The secorian comma is made up of (896/891)⋅(352/351) or in other words (352/351)⋅(364/363)⋅(352/351), and is thus a harmonisma smaller than (352/351)3. In 29-HTT, each 13/11 is thus a third of a harmonisma or 0.054 cents wider than just. Secor's HTT fifth of 703.579 cents, or precisely (504/13)1/9 or wide by 1/9 of a secorian comma, would thus need to be 1/9 harmonisma larger at 703.597 cents to produce a just 13/11, a temperament of the fifth by (352/351)1/3.
Another manifestation of the harmonisma in 29-HTT is the tuning of 11/9 at 347.353 cents, a third of a harmonisma narrow. Here 7/4 is just, with the spacing between the relevant chains of fifths in a subset of 29-HTT which served as a prototype for parapyth temperament at 58.090 cents, as compared with the 91/88 spacing which would produce a just 7/4 if the regular major sixth were at a just 22/13. But it is a third of a harmonisma narrow, and the spacing consequently a third of a harmonisma greater.
As it happens, the difference between 11/9 and 13/11 is 121/117, a harmonisma greater than 91/88 (e.g. 22/13 vs. 7/4). Since the tempered 13/11 is a third of a harmonisma greater than just, and the spacing a third of a harmonisma greater than 91/88, this leaves 1/3 of the harmonisma difference between 91/88 and 121/117 unaccounted for, the amount by which 11/9 is narrow.
In parapyth, generally, the spacing can represent four ratios, whose differences show the four commas tempered out: 33/32 (53.273 ¢) and 91/88 (58.036 ¢) at 364/363 (4.763 ¢) apart; 91/88 and 121/117 at 10648/10647 (0.163 ¢) apart; 121/117 and 28/27 (62.961 ¢) at 364/363 (4.763 ¢) apart; and the smallest and largest intervals among these represented by the parapyth spacing, 33/32 and 28/27 at 896/891 (9.688 ¢) apart. Thus 896/891 = (352/351)⋅(364/363), and also (364/363)⋅(10648/10647)⋅(364/363). A difference of 352/351 (4.925 ¢) or (364/363)⋅(10648/10647) occurs between 121/117 and 33/32, and between 28/27 and 91/88.

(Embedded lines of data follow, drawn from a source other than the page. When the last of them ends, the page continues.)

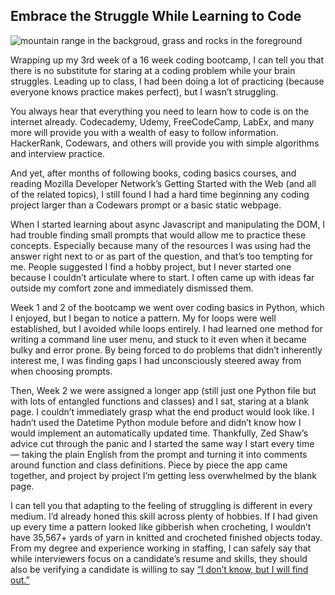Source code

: ## Embrace the Struggle While Learning to Code

![mountain range in the backgroud, grass and rocks in the foreground](https://images.abbeyperini.com/embrace/cover.webp)

Wrapping up my 3rd week of a 16 week coding bootcamp, I can tell you that there is no substitute for staring at a coding problem while your brain struggles. Leading up to class, I had been doing a lot of practicing (because everyone knows practice makes perfect), but I wasn’t struggling.

You always hear that everything you need to learn how to code is on the internet already. Codecademy, Udemy, FreeCodeCamp, LabEx, and many more will provide you with a wealth of easy to follow information. HackerRank, Codewars, and others will provide you with simple algorithms and interview practice.

And yet, after months of following books, coding basics courses, and reading Mozilla Developer Network’s Getting Started with the Web (and all of the related topics), I still found I had a hard time beginning any coding project larger than a Codewars prompt or a basic static webpage.

When I started learning about async Javascript and manipulating the DOM, I had trouble finding small prompts that would allow me to practice these concepts. Especially because many of the resources I was using had the answer right next to or as part of the question, and that’s too tempting for me. People suggested I find a hobby project, but I never started one because I couldn’t articulate where to start. I often came up with ideas far outside my comfort zone and immediately dismissed them.

Week 1 and 2 of the bootcamp we went over coding basics in Python, which I enjoyed, but I began to notice a pattern. My for loops were well established, but I avoided while loops entirely. I had learned one method for writing a command line user menu, and stuck to it even when it became bulky and error prone. By being forced to do problems that didn’t inherently interest me, I was finding gaps I had unconsciously steered away from when choosing prompts.

Then, Week 2 we were assigned a longer app (still just one Python file but with lots of entangled functions and classes) and I sat, staring at a blank page. I couldn’t immediately grasp what the end product would look like. I hadn’t used the Datetime Python module before and didn’t know how I would implement an automatically updated time. Thankfully, Zed Shaw’s advice cut through the panic and I started the same way I start every time — taking the plain English from the prompt and turning it into comments around function and class definitions. Piece by piece the app came together, and project by project I’m getting less overwhelmed by the blank page.

I can tell you that adapting to the feeling of struggling is different in every medium. I’d already honed this skill across plenty of hobbies. If I had given up every time a pattern looked like gibberish when crocheting, I wouldn’t have 35,567+ yards of yarn in knitted and crocheted finished objects today. From my degree and experience working in staffing, I can safely say that while interviewers focus on a candidate’s resume and skills, they should also be verifying a candidate is willing to say [“I don’t know, but I will find out.”](https://www.edsurge.com/news/2019-10-28-why-struggle-is-essential-for-the-brain-and-our-lives)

Here, for example 33/32 is 4/3 vs. 11/8; 91/88 is 22/13 vs. 7/4; 121/117 is 13/11 vs. 11/9; and 28/27 is 9/8 vs. 7/6.
Subgroup: 2.3.5.7.11.13
| [⟨ | 1 | 0 | 0 | 0 | 1 | 3 | ], |
| ⟨ | 0 | 1 | 0 | 0 | 0 | -1 | ], |
| ⟨ | 0 | 0 | 1 | 0 | 0 | 0 | ], |
| ⟨ | 0 | 0 | 0 | 1 | 1 | 1 | ], |
| ⟨ | 0 | 0 | 0 | 0 | -2 | -3 | ]] |
- mapping generators: ~2, ~3, ~5, ~7, ~44/39
- WE: ~2 = 1199.9974 ¢, ~3/2 = 701.9619 ¢, ~5/4 = 386.3189 ¢, ~7/4 = 968.8378 ¢, ~44/39 = 208.7715 ¢
- CWE: ~2 = 1200.0000 ¢, ~3/2 = 701.9615 ¢, ~5/4 = 386.3168 ¢, ~7/4 = 968.8365 ¢, ~44/39 = 208.7728 ¢
Optimal ET sequence: 41, 46, 58, 80, 87, 103, 121, 149, 161, 183, 190, 224, 270, 494, 684, 764, 954, 1178, 1236, 1448, 1506, 2190, 2684, 4190, 4771, 6691, 6961, 7455, 9645, 17100
Badness (Sintel): 0.207
Etymology
The harmonisma was named by Margo Schulter in 2002 in honor of the harmoniai of Kathleen Schlesinger.